The robotic wire-cutting technique that Odico specializes in has been around for about six years, but the large scale of the Stereoform Slab (at 70 feet long) was among the project’s biggest challenges. “The issue that we deal with is not usually technology; it’s scaling technology,” Vansice says. Fabricating the 8-foot-wide mold (wider than any mold Odico had made before) entailed custom-building a nearly 80-foot-long cutting station, the largest application of this kind of formwork manufacture that Odico had ever heard of.
SOM and Odico’s vision for this fabrication method is that it will be a holistic and potentially mobile building system that can create taller buildings and wider spans with less energy and material. The robotic lathe arm could be packed in a shipping container and sent to a building site, creating a “factory on the fly.”

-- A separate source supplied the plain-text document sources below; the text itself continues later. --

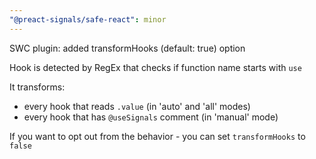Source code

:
 ```yaml
---
"@preact-signals/safe-react": minor
---
```


SWC plugin: added transformHooks (default: true) option

Hook is detected by RegEx that checks if function name starts with `use`

It transforms:

- every hook that reads `.value` (in 'auto' and 'all' modes)
- every hook that has `@useSignals` comment (in 'manual' mode)

If you want to opt out from the behavior - you can set `transformHooks` to `false`
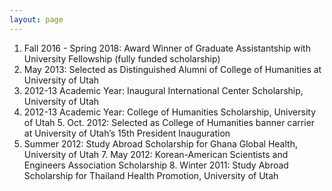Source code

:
 ```yaml
---
layout: page
---
```


1. Fall 2016 - Spring 2018: Award Winner of Graduate Assistantship with University Fellowship (fully funded scholarship)  
2. May 2013: Selected as Distinguished Alumni of College of Humanities at University of Utah
3. 2012-13 Academic Year: Inaugural International Center Scholarship, University of Utah                                   
4. 2012-13 Academic Year: College of Humanities Scholarship, University of Utah                                    5. Oct. 2012: Selected as College of Humanities banner carrier at University of Utah’s 15th President Inauguration
6. Summer 2012: Study Abroad Scholarship for Ghana Global Health, University of Utah                                   7. May 2012: Korean-American Scientists and Engineers Association Scholarship                             8. Winter 2011: Study Abroad Scholarship for Thailand Health Promotion, University of Utah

Mold sections can be pieced together in a modular fashion for easy transportation. Even if the molds aren’t made on-site, in a high-rise structural system, the relatively light molds would move from floor to floor, ascending higher with each concrete pour. “They could be sized to fit in an elevator,” Duncan says.
The most prosaic element of this process is the aspect that could be the most disruptive to the construction industry: These digitally fabricated molds work with regular concrete and don’t require any nonstandard materials. And, once the concrete is poured, no specialized labor is required, which should encourage more widespread adoption across the industry. “You really need to transcend material-science innovation,” Søndergaard says. “You need to create something that is really compatible with how we do concrete today.”
“You can imagine casting optimal forms in almost any part of the world,” Vansice says. Optimal, but also expressive. Concrete’s formal horizons have been adapted to myriad cultures, regions, and traditions—all of which can adeptly combine form and function with a few swipes of the lathe.